Macron, who is set to meet in the Kremlin with Russian President Vladimir Putin before visiting Ukraine Tuesday, said last week that his priority is “dialogue with Russia and de-escalation.”
Before heading to Moscow, Macron had a call Sunday with U.S. President Joe Biden. They discussed “ongoing diplomatic and deterrence efforts in response to Russia’s continued military build-up on Ukraine’s borders, and affirmed their support for Ukraine’s sovereignty and territorial integrity,” the White House said in a statement.
Continuing the high-level diplomacy, German Chancellor Olaf Scholz will travel to Kyiv and Moscow on Feb. 14-15.
In 2015, France and Germany helped broker a peace deal for eastern Ukraine in a bid to end the hostilities between Ukrainian forces and Russia-backed separatists that erupted the previous year following the Russian annexation of Ukraine’s Crimean Peninsula.
The agreement signed in the Belarusian capital, Minsk, helped stop large-scale fighting, but efforts at a political settlement have stalled and frequent skirmishes have continued along the tense line of contact in Ukraine’s eastern industrial heartland called Donbas.
The leaders of Russia, Ukraine, France and Germany last met in Paris in December 2019 in the so-called Normandy format summit, but they failed to resolve main conflicting issues.
Amid the tensions over the Russian military buildup, presidential advisers from the four countries held talks in Paris on Jan. 26, but they didn’t make any visible progress and agreed to meet again in Berlin in two weeks.
Ukrainian President Volodymyr Zelenskyy has pushed for another four-way Normandy summit, but the Kremlin said a meeting of leaders would only make sense if the parties agree on the next steps to give a special status to the rebel east.
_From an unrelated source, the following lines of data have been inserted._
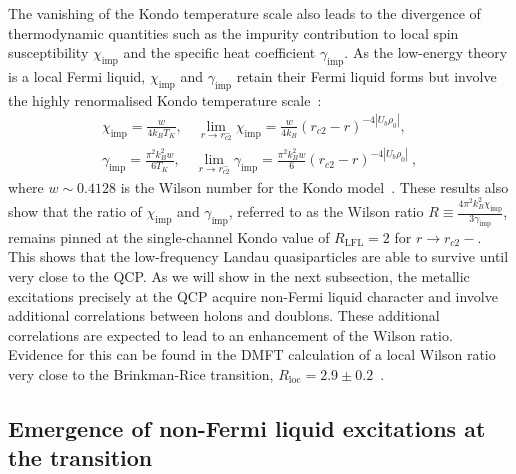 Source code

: \documentclass{iopart}
\begin{document}
The vanishing of the Kondo temperature scale also leads to the divergence of thermodynamic quantities such as the impurity contribution to local spin susceptibility \(\chi_\text{imp}\) and the specific heat coefficient \(\gamma_\text{imp}\). As the low-energy theory is a local Fermi liquid, \(\chi_\text{imp}\) and \(\gamma_\text{imp}\) retain their Fermi liquid forms but involve the highly renormalised Kondo temperature scale~\cite{wilson1975,hewson_1993_prl}:
\begin{eqnarray}
	\chi_\text{imp} = \frac{w}{4k_B T_K}, \quad\lim_{r \to r_{c2}^-}\chi_\text{imp} = \frac{w}{4k_B}\left(r_{c2} - r\right)^{-4|U_b\rho_0|}, \nonumber\\
	\gamma_\text{imp} = \frac{\pi^2 k_B^2 w}{6 T_K}, \quad \lim_{r \to r_{c2}^-}\gamma_\text{imp} = \frac{\pi^2 k_B^2 w}{6}\left(r_{c2} - r\right)^{-4|U_b\rho_0|}~,
\end{eqnarray}
where \(w \sim 0.4128\) is the Wilson number for the Kondo model~\cite{wilson1975,anirban_kondo}. These results also show that the ratio of \(\chi_\text{imp}\) and \(\gamma_\text{imp}\), referred to as the Wilson ratio \(R \equiv \frac{4\pi^2 k_B^2 \chi_\text{imp}}{3 \gamma_\text{imp}}\), remains pinned at the single-channel Kondo value of \(R_\text{LFL} = 2\) for \(r \to r_{c2}-\). This shows that the low-frequency Landau quasiparticles are able to survive until very close to the QCP. As we will show in the next subsection, the metallic excitations precisely at the QCP acquire non-Fermi liquid character and involve additional correlations between holons and doublons. These additional correlations are expected to lead to an enhancement of the Wilson ratio. Evidence for this can be found in the DMFT calculation of a local Wilson ratio very close to the Brinkman-Rice transition, \(R_\text{loc} = 2.9 \pm 0.2\)~\cite{georges1996}.

\subsection{Emergence of non-Fermi liquid excitations at the transition}
\end{document}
Putin and his officials have urged France, Germany and other Western allies to encourage Ukraine to fulfill its obligations under the 2015 agreement, which envisaged a broad autonomy for the rebel east and a sweeping amnesty for the separatists. The agreement stipulated that only after those conditions are met would Ukraine be able to restore control of its border with Russia in rebel regions.
The Minsk deal was seen as a betrayal of national interests by many in Ukraine and its implementation has stalled. Amid the latest tensions, Ukrainian authorities have strongly warned the West against pressuring Ukraine to implement the agreement.
Last week, Oleksiy Danilov, the secretary of Ukraine’s National Security and Defense Council, told The Associated Press that an attempt by Ukraine to fulfil the Minsk deal could trigger internal unrest that would play into Moscow’s hand.
Ukrainian Foreign Minister Dmytro Kuleba noted that Moscow wants the rebel regions reintegrated into Ukraine in order to use them to effectively block the country’s pro-Western aspirations, vowing that “this is not going to happen.”